### Excerpts from a dataset:
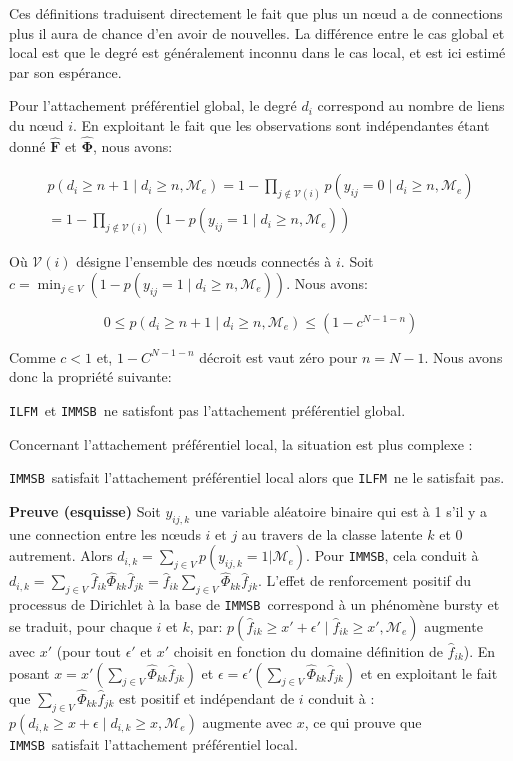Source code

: \documentclass[french]{hermes-journal}
\newcommand{\ilfm}{\texttt{ILFM}}
\newcommand{\immsb}{\texttt{IMMSB}}
\newcommand{\pr}{p}
\newcommand{\mat}[1]{\bm{#1}}
\begin{document}
Ces définitions traduisent directement le fait que plus un n\oe{}ud a de connections plus il aura de chance d'en avoir de nouvelles. La différence entre le cas global et local est que le degré est généralement inconnu dans le cas local, et est ici estimé par son espérance.

Pour l'attachement préférentiel global, le degré $d_i$ correspond au nombre de liens du n\oe{}ud $i$. En exploitant le fait que les observations sont indépendantes étant donné $\mat{\hat{F}}$ et $\mat{\hat{\Phi}}$, nous avons:


\begin{align}
\pr(d_{i} \ge n+1 \mid d_{i} \ge n, \mathcal{M}_e) = 1 - \prod_{j \notin \mathcal{V}(i)} p(y_{ij} = 0 \mid d_{i} \ge n, \mathcal{M}_e) \nonumber \\
= 1 - \prod_{j \notin \mathcal{V}(i)} (1 - p(y_{ij} = 1 \mid d_{i} \ge n, \mathcal{M}_e)) \nonumber
\end{align}

Où $\mathcal{V}(i)$ désigne l'ensemble des n\oe{}uds connectés à $i$. Soit $c=\min_{j \in V}  (1-p(y_{ij} = 1 \mid d_{i} \ge n, \mathcal{M}_e))$. Nous avons:

\[
0 \le \pr(d_{i} \ge n+1 \mid d_{i} \ge n, \mathcal{M}_e) \le (1 - c^{N-1-n})
\]

Comme $c < 1$ et, $1- C^{N-1-n}$ décroit est vaut zéro pour $n=N-1$. Nous avons donc la propriété suivante:

\begin{proposition}[]
\label{pref-attch-glob}
\ilfm\ et \immsb\ ne satisfont pas l'attachement préférentiel global.
\end{proposition}

Concernant l'attachement préférentiel local, la situation est plus complexe :

\begin{proposition}[]
\label{pref-attch-loc}
\immsb\ satisfait l'attachement préférentiel local alors que \ilfm\ ne le satisfait pas.
\end{proposition}

\noindent \textbf{Preuve (esquisse)} Soit $y_{ij,k}$ une variable aléatoire binaire qui est à 1 s'il y a   une connection entre les n\oe{}uds $i$ et $j$ au travers de la classe latente $k$ et 0 autrement.
Alors $d_{i,k} = \sum_{j \in V} \pr(y_{ij,k} =1 | \mathcal{M}_e)$.
Pour \immsb, cela conduit à $d_{i,k} = \sum_{j \in V} \hat{f}_{ik} \hat{\Phi}_{kk} \hat{f}_{jk} = \hat{f}_{ik} \sum_{j \in V} \hat{\Phi}_{kk} \hat{f}_{jk}$.
L'effet de renforcement positif du processus de Dirichlet \cite{HDP} à la base de \immsb\ correspond à un phénomène bursty et se traduit, pour chaque $i$ et $k$, par: $\pr(\hat{f}_{ik} \ge x'+\epsilon' \mid \hat{f}_{ik} \ge x',\mathcal{M}_e)$ augmente avec  $x'$ (pour tout $\epsilon'$ et $x'$ choisit en fonction du domaine définition de  $\hat{f}_{ik}$).
En posant $x=x'(\sum_{j\in V} \hat{\Phi}_{kk} \hat{f}_{jk})$ et $\epsilon = \epsilon'(\sum_{j\in V} \hat{\Phi}_{kk} \hat{f}_{jk})$ et en exploitant le fait que $\sum_{j\in V} \hat{\Phi}_{kk} \hat{f}_{jk}$ est positif et indépendant de $i$ conduit à : $\pr(d_{i,k} \ge x+\epsilon \mid d_{i,k} \ge x, \mathcal{M}_e)$ augmente avec $x$, ce qui prouve que \immsb\ satisfait l'attachement préférentiel local.
\end{document}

### Assigned task:
All lines from the one that holds "et 0 autrement." to the end of the entries above must be transcribed exactly, both ends included, and no others.

### Answer section:
\noindent \textbf{Preuve (esquisse)} Soit $y_{ij,k}$ une variable aléatoire binaire qui est à 1 s'il y a   une connection entre les n\oe{}uds $i$ et $j$ au travers de la classe latente $k$ et 0 autrement.
Alors $d_{i,k} = \sum_{j \in V} \pr(y_{ij,k} =1 | \mathcal{M}_e)$.
Pour \immsb, cela conduit à $d_{i,k} = \sum_{j \in V} \hat{f}_{ik} \hat{\Phi}_{kk} \hat{f}_{jk} = \hat{f}_{ik} \sum_{j \in V} \hat{\Phi}_{kk} \hat{f}_{jk}$.
L'effet de renforcement positif du processus de Dirichlet \cite{HDP} à la base de \immsb\ correspond à un phénomène bursty et se traduit, pour chaque $i$ et $k$, par: $\pr(\hat{f}_{ik} \ge x'+\epsilon' \mid \hat{f}_{ik} \ge x',\mathcal{M}_e)$ augmente avec  $x'$ (pour tout $\epsilon'$ et $x'$ choisit en fonction du domaine définition de  $\hat{f}_{ik}$).
En posant $x=x'(\sum_{j\in V} \hat{\Phi}_{kk} \hat{f}_{jk})$ et $\epsilon = \epsilon'(\sum_{j\in V} \hat{\Phi}_{kk} \hat{f}_{jk})$ et en exploitant le fait que $\sum_{j\in V} \hat{\Phi}_{kk} \hat{f}_{jk}$ est positif et indépendant de $i$ conduit à : $\pr(d_{i,k} \ge x+\epsilon \mid d_{i,k} \ge x, \mathcal{M}_e)$ augmente avec $x$, ce qui prouve que \immsb\ satisfait l'attachement préférentiel local.
\end{document}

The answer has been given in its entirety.